Summary: Miracle of Faith, Pt. 8 (Final)


An English proverb says, “Familiarity breeds contempt.” It’s a sad fact of life and sad commentary on life that people are likely to take advantage of those they work with, associate with and live with.

The following are nine suggested reasons why the nine lepers Jesus healed in Luke 17 did not return to thank Him:

One waited to see if the cure was real.

One waited to see if it would last.

One said he would see Jesus later.

One decided that he had never had leprosy.

One said he would have gotten well anyway.

One gave the glory to the priests.

One said, “O, well, Jesus didn’t really do anything.”

One said, “Any rabbi could have done it.”

One said, “I was already much improved.”

(Charles L. Brown, The Newsletter, June, 1990, p. 3.)

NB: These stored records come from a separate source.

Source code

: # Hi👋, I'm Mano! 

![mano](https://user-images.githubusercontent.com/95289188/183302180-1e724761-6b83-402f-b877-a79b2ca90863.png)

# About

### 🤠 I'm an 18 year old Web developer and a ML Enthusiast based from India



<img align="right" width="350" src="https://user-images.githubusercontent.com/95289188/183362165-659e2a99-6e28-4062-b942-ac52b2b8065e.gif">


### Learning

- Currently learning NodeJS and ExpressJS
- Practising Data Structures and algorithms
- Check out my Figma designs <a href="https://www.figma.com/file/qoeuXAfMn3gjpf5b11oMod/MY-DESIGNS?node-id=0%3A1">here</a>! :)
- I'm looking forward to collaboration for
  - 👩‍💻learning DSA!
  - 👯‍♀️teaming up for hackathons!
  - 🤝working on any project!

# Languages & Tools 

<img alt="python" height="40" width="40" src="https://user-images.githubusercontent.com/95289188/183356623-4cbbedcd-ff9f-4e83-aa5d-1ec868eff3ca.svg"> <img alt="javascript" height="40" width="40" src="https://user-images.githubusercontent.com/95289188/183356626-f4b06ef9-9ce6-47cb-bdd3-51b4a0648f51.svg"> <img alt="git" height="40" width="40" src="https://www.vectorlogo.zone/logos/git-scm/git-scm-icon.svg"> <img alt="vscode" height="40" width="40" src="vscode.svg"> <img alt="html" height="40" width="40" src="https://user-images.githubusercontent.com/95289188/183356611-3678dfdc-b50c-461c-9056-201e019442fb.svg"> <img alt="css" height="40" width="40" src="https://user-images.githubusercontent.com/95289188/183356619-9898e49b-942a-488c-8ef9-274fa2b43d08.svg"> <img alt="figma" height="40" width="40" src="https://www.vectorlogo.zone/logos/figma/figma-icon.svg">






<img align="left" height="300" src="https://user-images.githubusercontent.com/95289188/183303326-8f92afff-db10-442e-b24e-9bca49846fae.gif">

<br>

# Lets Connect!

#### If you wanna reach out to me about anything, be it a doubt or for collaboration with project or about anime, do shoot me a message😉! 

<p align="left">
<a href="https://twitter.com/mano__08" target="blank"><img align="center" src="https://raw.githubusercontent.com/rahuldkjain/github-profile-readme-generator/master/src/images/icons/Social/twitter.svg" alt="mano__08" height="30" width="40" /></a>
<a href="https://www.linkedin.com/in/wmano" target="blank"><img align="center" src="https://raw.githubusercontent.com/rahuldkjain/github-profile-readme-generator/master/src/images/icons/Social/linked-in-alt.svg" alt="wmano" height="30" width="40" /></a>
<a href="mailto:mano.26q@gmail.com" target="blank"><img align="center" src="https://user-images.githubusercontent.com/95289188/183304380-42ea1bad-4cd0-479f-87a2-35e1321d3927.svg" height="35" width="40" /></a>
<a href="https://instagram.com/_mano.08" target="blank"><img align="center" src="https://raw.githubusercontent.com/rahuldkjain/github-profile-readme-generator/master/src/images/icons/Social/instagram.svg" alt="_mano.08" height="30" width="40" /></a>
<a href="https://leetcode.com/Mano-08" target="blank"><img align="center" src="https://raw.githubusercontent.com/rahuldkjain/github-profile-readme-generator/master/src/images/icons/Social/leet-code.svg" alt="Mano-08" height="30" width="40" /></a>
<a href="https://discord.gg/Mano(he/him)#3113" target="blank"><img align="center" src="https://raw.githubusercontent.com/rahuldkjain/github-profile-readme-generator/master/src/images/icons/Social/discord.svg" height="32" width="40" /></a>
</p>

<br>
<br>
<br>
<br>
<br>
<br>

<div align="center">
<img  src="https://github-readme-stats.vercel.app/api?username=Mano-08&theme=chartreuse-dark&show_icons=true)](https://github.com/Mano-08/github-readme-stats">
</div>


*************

When Jesus was on the way to Jerusalem, nine Jewish lepers and a lone Samaritan leper stood at a distance and called out in a loud voice, “Jesus, Master, have pity on us!” Lepers were society’s hidden outcasts. They were dreaded, avoided and rejected by healthy people. The Samaritans were descendants of transplanted foreigners who married the local Israelites that remained in Samaria after the city fell to the Assyrians in 722-721 B.C. (2 Kings 17:23-24). Jesus healed all ten of them physically, but only one – a foreigner, a Samaritan and a Jewish outcast - was visibly, emotionally and instantaneously touched by what Jesus had done for Him and returned to thank Him.

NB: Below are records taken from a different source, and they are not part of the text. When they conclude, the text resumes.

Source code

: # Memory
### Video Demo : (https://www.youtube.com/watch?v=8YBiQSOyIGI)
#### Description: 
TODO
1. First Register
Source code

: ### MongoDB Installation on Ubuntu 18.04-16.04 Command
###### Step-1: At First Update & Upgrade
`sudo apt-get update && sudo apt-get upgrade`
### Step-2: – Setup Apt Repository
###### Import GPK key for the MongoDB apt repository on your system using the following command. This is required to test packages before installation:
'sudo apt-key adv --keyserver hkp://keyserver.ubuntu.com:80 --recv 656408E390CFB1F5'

What does God expect from those who have requested and received help from Him? How does a person show appreciation to God for what He has done? What actions naturally accompany, authenticate and even advances a changed person’s life?

Praise God Powerfully

11 Now on his way to Jerusalem, Jesus traveled along the border between Samaria and Galilee. 12 As he was going into a village, ten men who had leprosy met him. They stood at a distance 13 and called out in a loud voice, "Jesus, Master, have pity on us!" 14 When he saw them, he said, "Go, show yourselves to the priests." And as they went, they were cleansed. 15 One of them, when he saw he was healed, came back, praising God in a loud voice. (Lk 17:11-15)

When Warren Wiersbe first toured England with his wife, they visited St. Paul’s Cathedral in London, one of the great Cathedrals in the world, also known as the site of the royal wedding of Prince Charles and Lady Diana Spencer. They were struck with the exquisite, rich and meticulous design of the church. His wife asked the guide, “Why was this building built?” Without hesitation, the guide answered, “To the glory of God, of course.” (Real Worship 132, Warren Wiersbe)

The famous German composer Johann Sebastian Bach, who set before himself and accomplished the seemingly impossible task of preparing a different cantata for every Sunday for a three-year period, often put letters to his music composition. Many of his compositions were lost - no one knows how many. But on those that do survive there is the interesting insertion in Bach’s own hand of the letters J.J. at the beginning of each and S.D.G. at the end. They are abbreviations for the Latin, Jesu Juva (Jesus Help Me!) and Soli Deo Gloria (To the Glory of God Alone!).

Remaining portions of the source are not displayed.